HUDSON, NY. ART GALLERIES
With 100s of historic buildings, Hudson has been called the "finest dictionary of American architecture in New York State”. BUT it has had its ups & downs. From the 1780s it was an active port, by 1820 the 4th largest city & coming within one vote of being named the capital of New York state. By 1900 it was famous for sex, drugs & guns.
Antique dealers revived the town in the 1980s, and now it’s the hot place to be for galleries, food, music, theatre & art - and of course the landscape!
20 years ago LYNN DAVIS photographed all the 300 buildings along both sides of Warren St. To celebrate, her series is on show, snaking its way all around VINCENT MULFORD Antiques. Salutary it is. A great documentation, images clear & elegant, truthful & timeless.
These images were first shown at the Haddad Gallery.

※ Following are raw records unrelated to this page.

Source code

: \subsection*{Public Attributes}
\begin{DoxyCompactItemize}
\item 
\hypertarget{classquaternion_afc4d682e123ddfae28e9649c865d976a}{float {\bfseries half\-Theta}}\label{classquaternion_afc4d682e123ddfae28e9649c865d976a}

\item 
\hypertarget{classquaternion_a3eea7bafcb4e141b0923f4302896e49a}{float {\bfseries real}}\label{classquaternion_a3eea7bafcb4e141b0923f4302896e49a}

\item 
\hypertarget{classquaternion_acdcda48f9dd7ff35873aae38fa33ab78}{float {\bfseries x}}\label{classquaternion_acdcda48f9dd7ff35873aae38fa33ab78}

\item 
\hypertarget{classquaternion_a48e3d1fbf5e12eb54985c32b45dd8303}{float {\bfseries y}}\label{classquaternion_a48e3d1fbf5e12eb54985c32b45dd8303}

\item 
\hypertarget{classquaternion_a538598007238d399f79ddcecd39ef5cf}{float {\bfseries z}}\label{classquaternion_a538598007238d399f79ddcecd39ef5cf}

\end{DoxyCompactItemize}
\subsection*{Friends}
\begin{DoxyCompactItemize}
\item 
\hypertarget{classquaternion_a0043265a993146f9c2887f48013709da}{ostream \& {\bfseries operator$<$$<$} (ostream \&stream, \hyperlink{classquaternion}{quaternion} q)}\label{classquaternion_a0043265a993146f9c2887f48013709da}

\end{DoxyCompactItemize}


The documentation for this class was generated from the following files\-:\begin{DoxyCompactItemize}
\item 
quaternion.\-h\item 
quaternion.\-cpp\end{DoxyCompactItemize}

CARRIE HADDAD GALLERYCARRIE HADDAD opened her Hudson NY gallery 25 years ago. Hudson was a totally different place then, it was a brave move. Today Hudson is the hot place to be, a weekend town for New Yorkers a mere 2 yrs along the glorious Hudson River: the most beautiful train trip in America.
This month abstractions is to the fore. Haddad has a great, full room display of JACK WALLS emotional looking b&w linear heads, which makes a terrific design background for JOE WHEATON's large scale metal sculpture which I just love; metal arabesques - elegant, organic, very oriental.Haddad also shows abstractions from BRUCE MURPHY created by veils of metallic gold & silver
Straight across Warren Street from Haddad a newer enterprise, GALERIE GRIS, also shows abstraction, this time geometrics from RYAN RUSSO based on, I am told, the audio/video data from VHS tapes of specific films or music albums. The results are black lines on colour. Linear again but this time formal, regimented, reductive repeats.

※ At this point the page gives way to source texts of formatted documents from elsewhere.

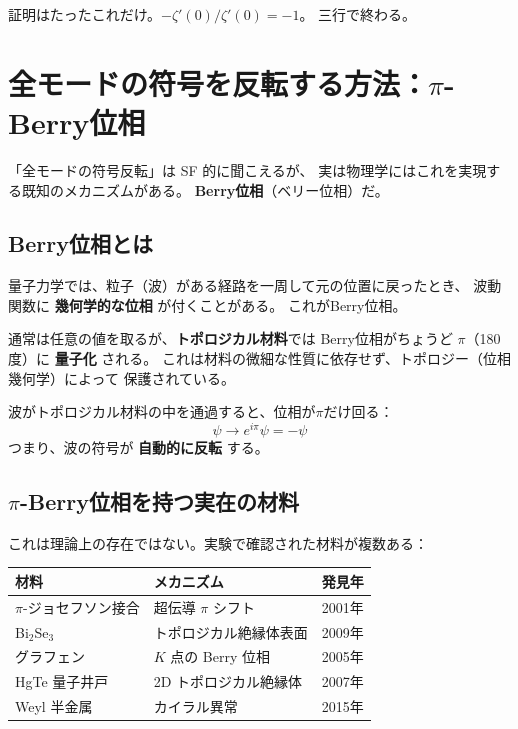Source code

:\documentclass[11pt,a4paper]{article}
\begin{document}
証明はたったこれだけ。$-\zeta'(0) / \zeta'(0) = -1$。
三行で終わる。


\section{全モードの符号を反転する方法：$\pi$-Berry位相}

「全モードの符号反転」は SF 的に聞こえるが、
実は物理学にはこれを実現する既知のメカニズムがある。
\textbf{Berry位相}（ベリー位相）だ。

\subsection{Berry位相とは}

量子力学では、粒子（波）がある経路を一周して元の位置に戻ったとき、
波動関数に \textbf{幾何学的な位相} が付くことがある。
これがBerry位相。

通常は任意の値を取るが、\textbf{トポロジカル材料}では
Berry位相がちょうど $\pi$（180度）に \textbf{量子化} される。
これは材料の微細な性質に依存せず、トポロジー（位相幾何学）によって
保護されている。

\begin{tcolorbox}[colback=purple!5,colframe=purple!50!black,title=$\pi$-Berry位相]
波がトポロジカル材料の中を通過すると、位相が$\pi$だけ回る：
\begin{equation}
  \psi \to e^{i\pi}\psi = -\psi
\end{equation}
つまり、波の符号が \textbf{自動的に反転} する。
\end{tcolorbox}

\subsection{$\pi$-Berry位相を持つ実在の材料}

これは理論上の存在ではない。実験で確認された材料が複数ある：

\begin{center}
\begin{tabular}{lll}
\toprule
材料 & メカニズム & 発見年 \\
\midrule
$\pi$-ジョセフソン接合 & 超伝導 $\pi$ シフト & 2001年 \\
Bi$_2$Se$_3$ & トポロジカル絶縁体表面 & 2009年 \\
グラフェン & $K$ 点の Berry 位相 & 2005年 \\
HgTe 量子井戸 & 2D トポロジカル絶縁体 & 2007年 \\
Weyl 半金属 & カイラル異常 & 2015年 \\
\bottomrule
\end{tabular}
\end{center}
\end{document}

Down the street, at 116 Warren St, BCB ART, now 14 yrs old, also shows abstraction, this time vivid diptychs by ANTONIO ALVAREZ. These surfaces are gorgeous, tactile, lush.
Across the road JEFF BAILEY GALLERY also shows abstracts but minimal, black, white & grey, controlled, precise. Bailey had a place in Chelsea till recently.

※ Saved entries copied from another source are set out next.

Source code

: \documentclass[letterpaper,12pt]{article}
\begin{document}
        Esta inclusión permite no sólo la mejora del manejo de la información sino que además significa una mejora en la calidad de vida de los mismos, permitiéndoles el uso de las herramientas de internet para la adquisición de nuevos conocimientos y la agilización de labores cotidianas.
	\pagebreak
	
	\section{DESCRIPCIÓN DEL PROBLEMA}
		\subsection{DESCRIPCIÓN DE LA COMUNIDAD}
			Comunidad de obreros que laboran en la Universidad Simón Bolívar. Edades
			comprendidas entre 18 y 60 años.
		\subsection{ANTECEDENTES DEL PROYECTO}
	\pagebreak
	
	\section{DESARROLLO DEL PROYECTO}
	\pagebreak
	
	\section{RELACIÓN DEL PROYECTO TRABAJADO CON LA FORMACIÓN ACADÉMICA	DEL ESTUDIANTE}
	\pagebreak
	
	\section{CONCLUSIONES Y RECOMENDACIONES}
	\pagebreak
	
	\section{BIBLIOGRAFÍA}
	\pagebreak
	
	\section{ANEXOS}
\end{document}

Here PETE SCHULTE, an MFA from Iowa Uni, also gives us a site-specific wall drawing - which works really well!
E.E. IKELER an MFA from Yale, uses texture together with almost hidden text, to create complex colour images in gentle, reflective tones.
THE DAVIS ORTON GALLERY at 114 Warren St, presents a serious show inspired by the international movement, BLACK LIVES MATTER .
NICOLE BUCHANAN's series, The Skin I’m In, addresses the basic fact of discrimination against minorities. Here are 16 head & bare shoulders. Each person emerges from darkness into a luminous setting, & stares into the camera, dignified, neither aggressive nor submissive, to defy racial presumptions. Buchanan is a recent IMPRESSIVE graduate from RISD with a BFA in photography.
AMANDA CHESTNUT also tackles the African American issue but via her hair. “I spent years allowing myself to be defined by my hair. This, more than any other part of my body, has been used by others to measure how black I am, how white I am, how smart, how much money I have, & how much I am worth as an individual. Why should hair mean so much.”
Chestnut’s narrative of race & gender conveys the emotion & lasting impact of her personal experience.
Meanwhile DON RUSSELL & BEN ARNON also look at issues of colour.
DON RUSSELL's portfolio COWBOYS of COLOUR documents the rich cowboy culture of rodeos & ranching in dramatic images: posed, strong, vivid. Women cowgirls too. Russell is white & originally knew nothing of this life but grew to love it.
BEN ARNON is a New York City-based visual journalist whose focus is documentary reportage & street portraiture. Of the Black Lives Matter parades & protests, he says,
"These photographs tell the truth. This is what democracy looks like. This is what America looks like.”